Ouragan Melissa : une collecte de fonds pour acheminer des médicaments en Jamaïque
L’association Caribbean Doctors a ouvert une cagnotte Leetchi afin d’acheter des médicaments et du matériel médical après le passage de l’ouragan dévastateur Melissa en Jamaïque. En lien avec le CHU de Martinique, les médecins prévoient une mission d’urgence pour acheminer l’aide sur place.
Pour venir en aide aux familles sinistrées de la Jamaïque, aux blessés et aux malades, plusieurs collectes sont organisées sur en Martinique.
L’association Caribbean Doctors a, elle aussi, lancé une collecte de fonds afin d’acheter des médicaments aux victimes de l’ouragan Melissa.
Créée en 2000 par des médecins d’origine caribéenne et africaine, son but est de de venir en aide aux différents pays de la Caraïbe en cas de catastrophes naturelles, humaines, crises sociales et épidémie.
Ils ont d’ailleurs pu s’illustrer lors du tremblement de terre en Haïti en 2010 ou encore lors du passage de l’ouragan Maria en 2017.
Afin de récolter les fonds nécessaires, une cagnotte Leetchi a été mise en place le lendemain de la catastrophe.
« Pour assurer la continuité des soins »
Jonathan Florentin, médecin urgentiste au CHU de Martinique et secrétaire général de Caribbean Doctors Association, explique comment s’organise la collecte.
Nous avons été sollicités dans un premier temps, dans le cadre de notre relation avec l'Université de West Indies, par le biais de collègues anesthésistes qui ont très rapidement fourni une liste de médicaments et matériel médical de premières nécessités pour assurer la continuité des soins.
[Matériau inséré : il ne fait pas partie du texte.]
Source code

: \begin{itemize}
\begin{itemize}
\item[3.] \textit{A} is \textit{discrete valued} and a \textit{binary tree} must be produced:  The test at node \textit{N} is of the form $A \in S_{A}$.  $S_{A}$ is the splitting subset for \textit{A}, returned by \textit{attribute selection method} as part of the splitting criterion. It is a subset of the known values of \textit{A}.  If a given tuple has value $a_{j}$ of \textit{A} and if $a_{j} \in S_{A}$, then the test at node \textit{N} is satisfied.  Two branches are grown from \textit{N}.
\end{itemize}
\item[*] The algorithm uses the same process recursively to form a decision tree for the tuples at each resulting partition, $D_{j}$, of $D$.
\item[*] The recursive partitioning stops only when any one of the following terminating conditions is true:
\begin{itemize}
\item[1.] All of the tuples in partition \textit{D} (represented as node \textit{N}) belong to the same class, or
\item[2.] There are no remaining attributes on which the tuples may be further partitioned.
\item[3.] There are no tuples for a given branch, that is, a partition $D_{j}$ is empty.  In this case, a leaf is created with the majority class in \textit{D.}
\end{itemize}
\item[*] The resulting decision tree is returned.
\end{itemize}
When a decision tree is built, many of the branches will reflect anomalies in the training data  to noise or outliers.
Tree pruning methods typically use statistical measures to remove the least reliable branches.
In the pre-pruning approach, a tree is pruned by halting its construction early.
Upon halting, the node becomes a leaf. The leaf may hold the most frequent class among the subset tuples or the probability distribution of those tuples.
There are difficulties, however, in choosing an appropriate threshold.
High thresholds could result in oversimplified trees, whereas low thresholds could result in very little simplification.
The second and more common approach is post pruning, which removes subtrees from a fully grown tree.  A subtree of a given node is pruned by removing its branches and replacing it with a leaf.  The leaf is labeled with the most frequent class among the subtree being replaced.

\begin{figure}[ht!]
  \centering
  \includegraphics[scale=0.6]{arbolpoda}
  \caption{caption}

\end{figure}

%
Cette mission a commencé à se monter dès le premier jour. Jusqu'à présent, nous nous sommes alliés aux efforts du CHUM, qui va apporter un soutien, notamment en matière de matériel, de médicaments et va envoyer aussi une équipe. Et notre association se positionne, dans un premier temps, sur une première mission de reconnaissance avec l'achat rapide de matériel médical et de médicament de première urgence, qui sera délivrée à nos confrères sur place.
« Là où il y en a le plus besoin »
Afin d’être le plus efficace possible, Jonathan Florentin explique comment son équipe et lui-même vont s’organiser sur le terrain.
On a déjà financé un certain nombre de médicaments dans le but d'apporter l'aide là où c'est le plus urgent et là où on en a le plus besoin. Mais dans les jours et les semaines à venir, on pourra toujours continuer de participer puisque, je pense, que des missions un peu plus conséquentes s'organiseront. La présence sur place de nos confrères qui sont membres de l'association, ainsi que notre reconnaissance du terrain, garantissent la pertinence des ressources à cheminer. Et ça assure aussi le fait que les médicaments et le matériel fourni soient distribués là où on en a le plus besoin. Ils ne vont pas passer par la décentralisation de dons. On amène, via nos membres qui sont des médecins, des universitaires en Jamaïque, directement les médicaments et le matériel médical, là où ils sont nécessaires.
« Les plus petits dons sont les bienvenus »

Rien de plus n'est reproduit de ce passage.